Records from a data collection:
————

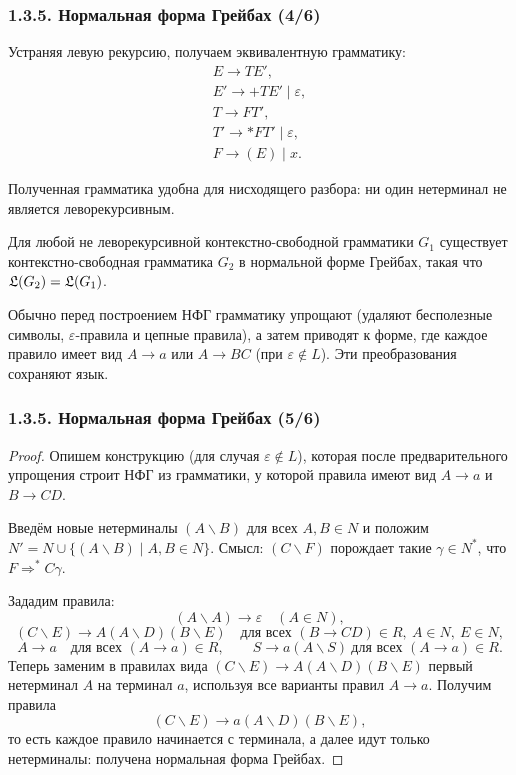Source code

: \begin{frame}
\frametitle{1.3.5. Нормальная форма Грейбах (4/6)}

Устраняя левую рекурсию, получаем эквивалентную грамматику:
\[
\begin{array}{l}
E\to TE' ,\\
E'\to +TE'\mid \varepsilon,\\
T\to FT',\\
T'\to \ast FT'\mid \varepsilon,\\
F\to (E)\mid x.
\end{array}
\]


\begin{remark}
Полученная грамматика удобна для нисходящего разбора:
ни один нетерминал не является леворекурсивным.
\end{remark}

\begin{theorem}
Для любой не леворекурсивной контекстно-свободной грамматики $G_1$
существует контекстно-свободная грамматика $G_2$ в нормальной форме Грейбах,
такая что  $\frak{L}(G_2)=\frak{L}(G_1)$.
\end{theorem}

\begin{digress}
Обычно перед построением НФГ грамматику упрощают (удаляют бесполезные символы,
$\varepsilon$-правила и цепные правила), а затем приводят к форме,
где каждое правило имеет вид $A\to a$ или $A\to BC$ (при $\varepsilon\notin L$).
Эти преобразования сохраняют язык.
\end{digress}

\end{frame}


\begin{frame}
\frametitle{1.3.5. Нормальная форма Грейбах (5/6)}
\begin{proof}
Опишем конструкцию (для случая $\varepsilon\notin L$), которая после предварительного упрощения
строит НФГ из грамматики, у которой правила имеют вид $A\to a$ и $B\to CD$.

Введём новые нетерминалы $(A\backslash B)$ для всех $A,B\in N$ и положим
$N' = N \cup \{(A\backslash B)\mid A,B\in N\}$.
Смысл: $(C\backslash F)$ порождает такие $\gamma\in N^*$, что $F\Rightarrow^* C\gamma$.

Зададим правила:
\[
(A\backslash A)\to \varepsilon\quad (A\in N),
\]
\[
(C\backslash E)\to A(A\backslash D)(B\backslash E)
\quad \text{для всех }(B\to CD)\in R,\ A\in N,\ E\in N,
\]
\[
A\to a \quad \text{для всех }(A\to a)\in R,
\qquad
S\to a(A\backslash S)\ \text{для всех }(A\to a)\in R.
\]
Теперь заменим в правилах вида $(C\backslash E)\to A(A\backslash D)(B\backslash E)$
первый нетерминал $A$ на терминал $a$, используя все варианты правил $A\to a$.
Получим правила
\[
(C\backslash E)\to a(A\backslash D)(B\backslash E),
\]
то есть каждое правило начинается с терминала, а далее идут только нетерминалы:
получена нормальная форма Грейбах.



\end{proof}
\end{frame}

————

> Exercise directions
Each entry must be reproduced word for word, and any image among them left out.

> Answer area
Source code

: \begin{frame}
\frametitle{1.3.5. Нормальная форма Грейбах (4/6)}

Устраняя левую рекурсию, получаем эквивалентную грамматику:
\[
\begin{array}{l}
E\to TE' ,\\
E'\to +TE'\mid \varepsilon,\\
T\to FT',\\
T'\to \ast FT'\mid \varepsilon,\\
F\to (E)\mid x.
\end{array}
\]


\begin{remark}
Полученная грамматика удобна для нисходящего разбора:
ни один нетерминал не является леворекурсивным.
\end{remark}

\begin{theorem}
Для любой не леворекурсивной контекстно-свободной грамматики $G_1$
существует контекстно-свободная грамматика $G_2$ в нормальной форме Грейбах,
такая что  $\frak{L}(G_2)=\frak{L}(G_1)$.
\end{theorem}

\begin{digress}
Обычно перед построением НФГ грамматику упрощают (удаляют бесполезные символы,
$\varepsilon$-правила и цепные правила), а затем приводят к форме,
где каждое правило имеет вид $A\to a$ или $A\to BC$ (при $\varepsilon\notin L$).
Эти преобразования сохраняют язык.
\end{digress}

\end{frame}


\begin{frame}
\frametitle{1.3.5. Нормальная форма Грейбах (5/6)}
\begin{proof}
Опишем конструкцию (для случая $\varepsilon\notin L$), которая после предварительного упрощения
строит НФГ из грамматики, у которой правила имеют вид $A\to a$ и $B\to CD$.

Введём новые нетерминалы $(A\backslash B)$ для всех $A,B\in N$ и положим
$N' = N \cup \{(A\backslash B)\mid A,B\in N\}$.
Смысл: $(C\backslash F)$ порождает такие $\gamma\in N^*$, что $F\Rightarrow^* C\gamma$.

Зададим правила:
\[
(A\backslash A)\to \varepsilon\quad (A\in N),
\]
\[
(C\backslash E)\to A(A\backslash D)(B\backslash E)
\quad \text{для всех }(B\to CD)\in R,\ A\in N,\ E\in N,
\]
\[
A\to a \quad \text{для всех }(A\to a)\in R,
\qquad
S\to a(A\backslash S)\ \text{для всех }(A\to a)\in R.
\]
Теперь заменим в правилах вида $(C\backslash E)\to A(A\backslash D)(B\backslash E)$
первый нетерминал $A$ на терминал $a$, используя все варианты правил $A\to a$.
Получим правила
\[
(C\backslash E)\to a(A\backslash D)(B\backslash E),
\]
то есть каждое правило начинается с терминала, а далее идут только нетерминалы:
получена нормальная форма Грейбах.



\end{proof}
\end{frame}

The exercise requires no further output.